About this exercise
First find the line with "## Harrisburg, PA" in the entries below, then set down exactly every line through the line with "## Juneau, AK", that line included.

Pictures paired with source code
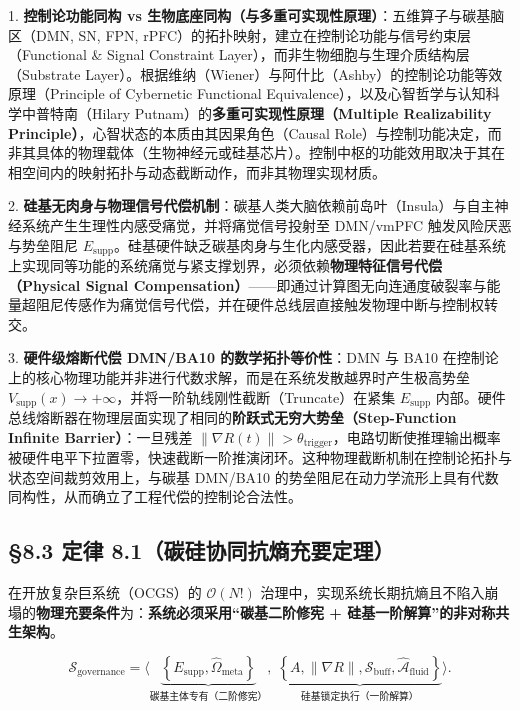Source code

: \documentclass[11pt,a4paper,oneside]{ctexart}
\begin{document}
1. \textbf{控制论功能同构 vs 生物底座同构（与多重可实现性原理）}：五维算子与碳基脑区（DMN, SN, FPN, rPFC）的拓扑映射，建立在控制论功能与信号约束层（Functional \& Signal Constraint Layer），而非生物细胞与生理介质结构层（Substrate Layer）。根据维纳（Wiener）与阿什比（Ashby）的控制论功能等效原理（Principle of Cybernetic Functional Equivalence），以及心智哲学与认知科学中普特南（Hilary Putnam）的\textbf{多重可实现性原理（Multiple Realizability Principle）}，心智状态的本质由其因果角色（Causal Role）与控制功能决定，而非其具体的物理载体（生物神经元或硅基芯片）。控制中枢的功能效用取决于其在相空间内的映射拓扑与动态截断动作，而非其物理实现材质。

2. \textbf{硅基无肉身与物理信号代偿机制}：碳基人类大脑依赖前岛叶（Insula）与自主神经系统产生生理性内感受痛觉，并将痛觉信号投射至 DMN/vmPFC 触发风险厌恶与势垒阻尼 $E_{\text{supp}}$。硅基硬件缺乏碳基肉身与生化内感受器，因此若要在硅基系统上实现同等功能的系统痛觉与紧支撑划界，必须依赖\textbf{物理特征信号代偿（Physical Signal Compensation）}------即通过计算图无向连通度破裂率与能量超阻尼传感作为痛觉信号代偿，并在硬件总线层直接触发物理中断与控制权转交。

3. \textbf{硬件级熔断代偿 DMN/BA10 的数学拓扑等价性}：DMN 与 BA10 在控制论上的核心物理功能并非进行代数求解，而是在系统发散越界时产生极高势垒 $V_{\text{supp}}(x) \to +\infty$，并将一阶轨线刚性截断（Truncate）在紧集 $E_{\text{supp}}$ 内部。硬件总线熔断器在物理层面实现了相同的\textbf{阶跃式无穷大势垒（Step-Function Infinite Barrier）}：一旦残差 $\|\nabla R(t)\| > \theta_{\text{trigger}}$，电路切断使推理输出概率被硬件电平下拉置零，快速截断一阶推演闭环。这种物理截断机制在控制论拓扑与状态空间裁剪效用上，与碳基 DMN/BA10 的势垒阻尼在动力学流形上具有代数同构性，从而确立了工程代偿的控制论合法性。


\subsection{§8.3 定律 8.1（碳硅协同抗熵充要定理）}

在开放复杂巨系统（OCGS）的 $\mathcal{O}(N!)$ 治理中，实现系统长期抗熵且不陷入崩塌的\textbf{物理充要条件}为：\textbf{系统必须采用“碳基二阶修宪 + 硅基一阶解算”的非对称共生架构}。


\begin{equation}
\mathcal{S}_{\text{governance}} = \Big\langle \underbrace{\left\{ E_{\text{supp}}, \hat{\Omega}_{\text{meta}} \right\}}_{\text{碳基主体专有（二阶修宪）}}, \; \underbrace{\left\{ A, \|\nabla R\|, \mathcal{S}_{\text{buff}}, \hat{\mathcal{A}}_{\text{fluid}} \right\}}_{\text{硅基锁定执行（一阶解算）}} \Big\rangle.
\end{equation}
\end{document}
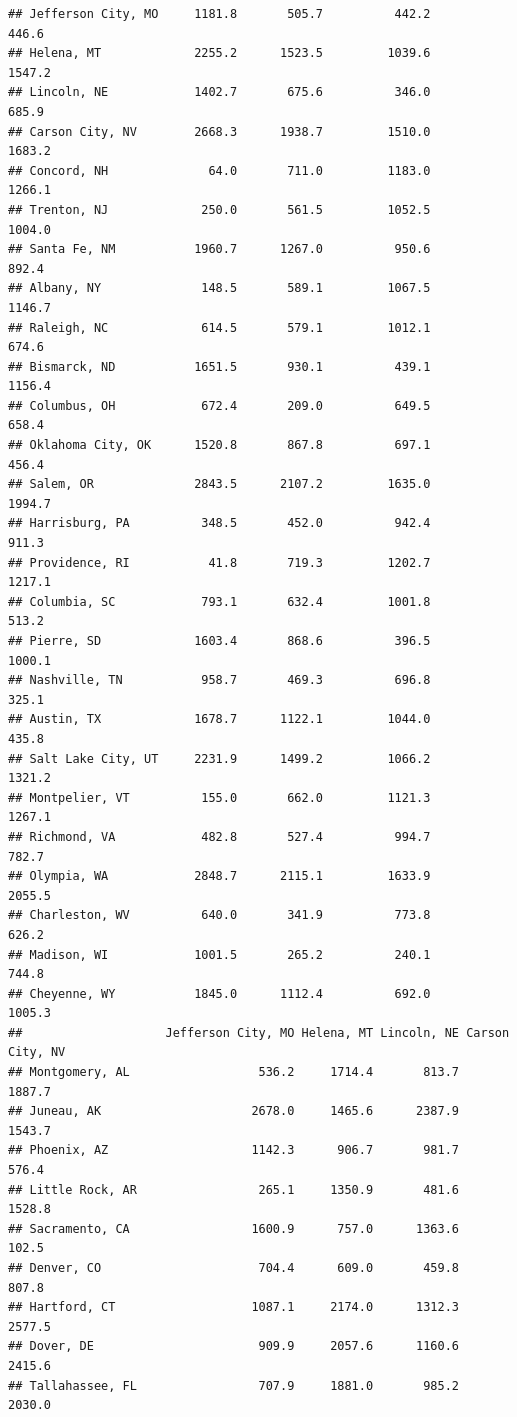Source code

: \documentclass[
]{article}
\begin{document}
\begin{verbatim}
## Jefferson City, MO     1181.8       505.7          442.2       446.6
## Helena, MT             2255.2      1523.5         1039.6      1547.2
## Lincoln, NE            1402.7       675.6          346.0       685.9
## Carson City, NV        2668.3      1938.7         1510.0      1683.2
## Concord, NH              64.0       711.0         1183.0      1266.1
## Trenton, NJ             250.0       561.5         1052.5      1004.0
## Santa Fe, NM           1960.7      1267.0          950.6       892.4
## Albany, NY              148.5       589.1         1067.5      1146.7
## Raleigh, NC             614.5       579.1         1012.1       674.6
## Bismarck, ND           1651.5       930.1          439.1      1156.4
## Columbus, OH            672.4       209.0          649.5       658.4
## Oklahoma City, OK      1520.8       867.8          697.1       456.4
## Salem, OR              2843.5      2107.2         1635.0      1994.7
## Harrisburg, PA          348.5       452.0          942.4       911.3
## Providence, RI           41.8       719.3         1202.7      1217.1
## Columbia, SC            793.1       632.4         1001.8       513.2
## Pierre, SD             1603.4       868.6          396.5      1000.1
## Nashville, TN           958.7       469.3          696.8       325.1
## Austin, TX             1678.7      1122.1         1044.0       435.8
## Salt Lake City, UT     2231.9      1499.2         1066.2      1321.2
## Montpelier, VT          155.0       662.0         1121.3      1267.1
## Richmond, VA            482.8       527.4          994.7       782.7
## Olympia, WA            2848.7      2115.1         1633.9      2055.5
## Charleston, WV          640.0       341.9          773.8       626.2
## Madison, WI            1001.5       265.2          240.1       744.8
## Cheyenne, WY           1845.0      1112.4          692.0      1005.3
##                    Jefferson City, MO Helena, MT Lincoln, NE Carson City, NV
## Montgomery, AL                  536.2     1714.4       813.7          1887.7
## Juneau, AK                     2678.0     1465.6      2387.9          1543.7
## Phoenix, AZ                    1142.3      906.7       981.7           576.4
## Little Rock, AR                 265.1     1350.9       481.6          1528.8
## Sacramento, CA                 1600.9      757.0      1363.6           102.5
## Denver, CO                      704.4      609.0       459.8           807.8
## Hartford, CT                   1087.1     2174.0      1312.3          2577.5
## Dover, DE                       909.9     2057.6      1160.6          2415.6
## Tallahassee, FL                 707.9     1881.0       985.2          2030.0

\end{verbatim}
\end{document}
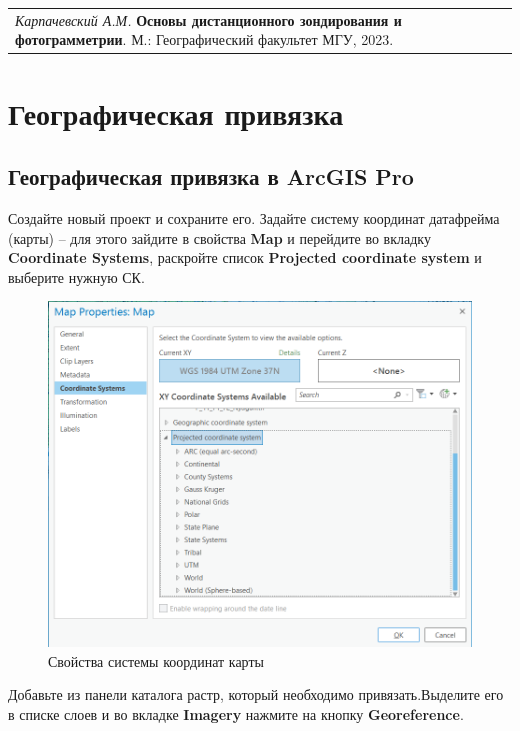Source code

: \documentclass[
  12pt,
]{book}
\begin{document}
\begin{longtable}[]{@{}l@{}}
\toprule\noalign{}
\endhead
\bottomrule\noalign{}
\endlastfoot
\emph{Карпачевский А.М.} \textbf{Основы дистанционного зондирования и фотограмметрии}. М.: Географический факультет МГУ, 2023. \\
\end{longtable}

\hypertarget{georeference}{%
\chapter{Географическая привязка}\label{georeference}}

\hypertarget{georeference-arcgis}{%
\section{Географическая привязка в ArcGIS Pro}\label{georeference-arcgis}}

Создайте новый проект и сохраните его. Задайте систему координат датафрейма (карты) -- для этого зайдите в свойства \textbf{Map} и перейдите во вкладку \textbf{Coordinate Systems}, раскройте список \textbf{Projected coordinate system} и выберите нужную СК.

\begin{figure}
\centering
\includegraphics{images/Ref02/Arc_mapCRS.png}
\caption{Свойства системы координат карты}
\end{figure}

Добавьте из панели каталога растр, который необходимо привязать.Выделите его в списке слоев и во вкладке \textbf{Imagery} нажмите на кнопку \textbf{Georeference}.
\end{document}
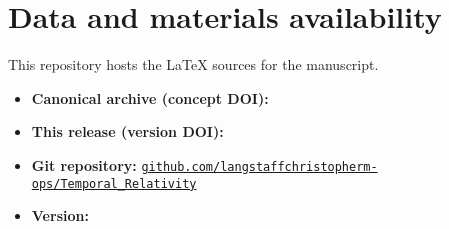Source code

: \section*{Data and materials availability}
This repository hosts the \LaTeX{} sources for the manuscript.

\begin{itemize}
  \item \textbf{Canonical archive (concept DOI):} 
  \href{https://doi.org/\RepoConceptDOI}{\RepoConceptDOI}

  \item \textbf{This release (version DOI):} 
  \href{https://doi.org/\PaperDOI}{\PaperDOI}

  \item \textbf{Git repository:} 
  \href{\RepoGitHubURL}{\texttt{github.com/langstaffchristopherm-ops/Temporal\_Relativity}} 

  \item \textbf{Version:} \PaperVersion
\end{itemize}
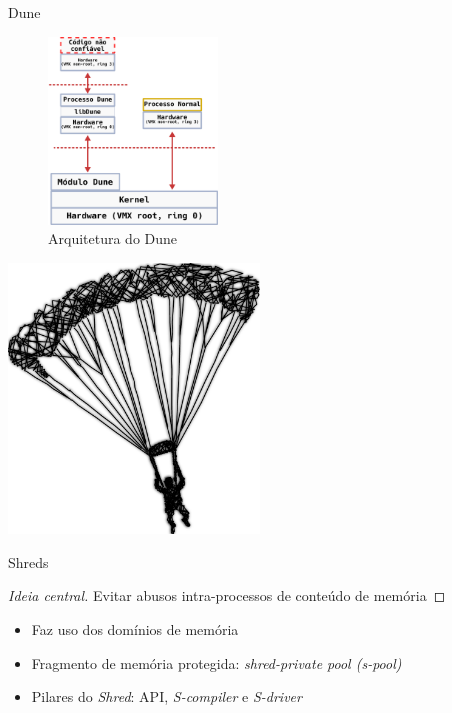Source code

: \documentclass[xcolor={usenames,svgnames,dvipsnames},brazil,english,12pt,aspectratio=149]{beamer}
\begin{document}
\begin{frame}{Dune}
  \begin{figure}[!h]
    \centering
    \includegraphics[width=0.4\textwidth]{dune_architecture} 
    \caption[Arquitetura do Dune]{Arquitetura do Dune}
    \label{fig:dune_architecture}
  \end{figure}
\end{frame}

\begin{frame}[plain]
  \includegraphics[width=0.5\textwidth]{presentation_cap2_one}
\end{frame}

\begin{frame}{Shreds}

  \begin{proof}[Ideia central]
Evitar abusos intra-processos de conteúdo de memória
  \end{proof}

  \begin{itemize}
    \item Faz uso dos domínios de memória
    \item Fragmento de memória protegida: \emph{shred-private pool (s-pool)}
    \item Pilares do \emph{Shred}: API, \emph{S-compiler} e \emph{S-driver}
  \end{itemize}

\end{frame}
\end{document}
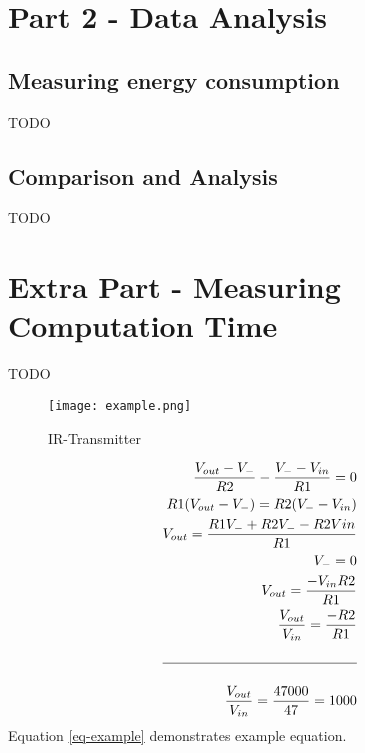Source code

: \documentclass{article}	%
\begin{document}
\section{Part 2 - Data Analysis}
\subsection{Measuring energy consumption}
TODO

\subsection{Comparison and Analysis}
TODO

\section{Extra Part - Measuring Computation Time}
TODO

\begin{figure}[!hbt]
\begin{center}
\texttt{[image: example.png]}
\end{center}
\caption{IR-Transmitter}
\label{FIG-TRANSMITTER}
\end{figure}

\begin{equation}
\begin{split}
\frac{V_{out}-V_-}{R2}-\frac{V_--V_{in}}{R1}=0 \\
R1(V_{out}-V_-)=R2(V_--V_{in}) \\
V_{out}=\frac{R1V_-+R2V_--R2V{in}}{R1} \\
V_-=0 \\
V_{out}=\frac{-V_{in}R2}{R1} \\
\frac{V_{out}}{V_{in}}=\frac{-R2}{R1} \\ \\
\hline \\
\frac{V_{out}}{V_{in}}=\frac{47000}{47}=1000 \\
\end{split}
\label{eq-example}
\end{equation}
Equation \ref{eq-example} demonstrates example equation.


\end{document}
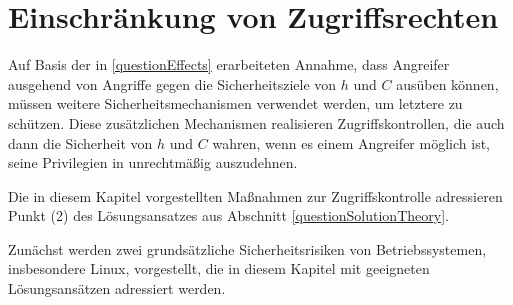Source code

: \documentclass[../main.tex]{subfiles}
\begin{document}






  \section{Einschränkung von Zugriffsrechten}
		\label{secAccessControls}

		Auf Basis der in \ref{questionEffects} erarbeiteten Annahme, dass Angreifer ausgehend von \cbroken{} Angriffe gegen die Sicherheitsziele von \(h\) und \(C\) ausüben können, müssen weitere Sicherheitsmechanismen verwendet werden, um letztere zu schützen. Diese zusätzlichen Mechanismen realisieren Zugriffskontrollen, die auch dann die Sicherheit von \(h\) und \(C\) wahren, wenn es einem Angreifer möglich ist, seine Privilegien in \cbroken{} unrechtmäßig auszudehnen.

		Die in diesem Kapitel vorgestellten Maßnahmen zur Zugriffskontrolle adressieren Punkt (2) des Lösungsansatzes aus Abschnitt \ref{questionSolutionTheory}.

		Zunächst werden zwei grundsätzliche Sicherheitsrisiken von Betriebssystemen, insbesondere Linux, vorgestellt, die in diesem Kapitel mit geeigneten Lösungsansätzen adressiert werden.
\end{document}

Answer space
## Harrisburg, PA          348.5       452.0          942.4       911.3
## Providence, RI           41.8       719.3         1202.7      1217.1
## Columbia, SC            793.1       632.4         1001.8       513.2
## Pierre, SD             1603.4       868.6          396.5      1000.1
## Nashville, TN           958.7       469.3          696.8       325.1
## Austin, TX             1678.7      1122.1         1044.0       435.8
## Salt Lake City, UT     2231.9      1499.2         1066.2      1321.2
## Montpelier, VT          155.0       662.0         1121.3      1267.1
## Richmond, VA            482.8       527.4          994.7       782.7
## Olympia, WA            2848.7      2115.1         1633.9      2055.5
## Charleston, WV          640.0       341.9          773.8       626.2
## Madison, WI            1001.5       265.2          240.1       744.8
## Cheyenne, WY           1845.0      1112.4          692.0      1005.3
##                    Jefferson City, MO Helena, MT Lincoln, NE Carson City, NV
## Montgomery, AL                  536.2     1714.4       813.7          1887.7
## Juneau, AK                     2678.0     1465.6      2387.9          1543.7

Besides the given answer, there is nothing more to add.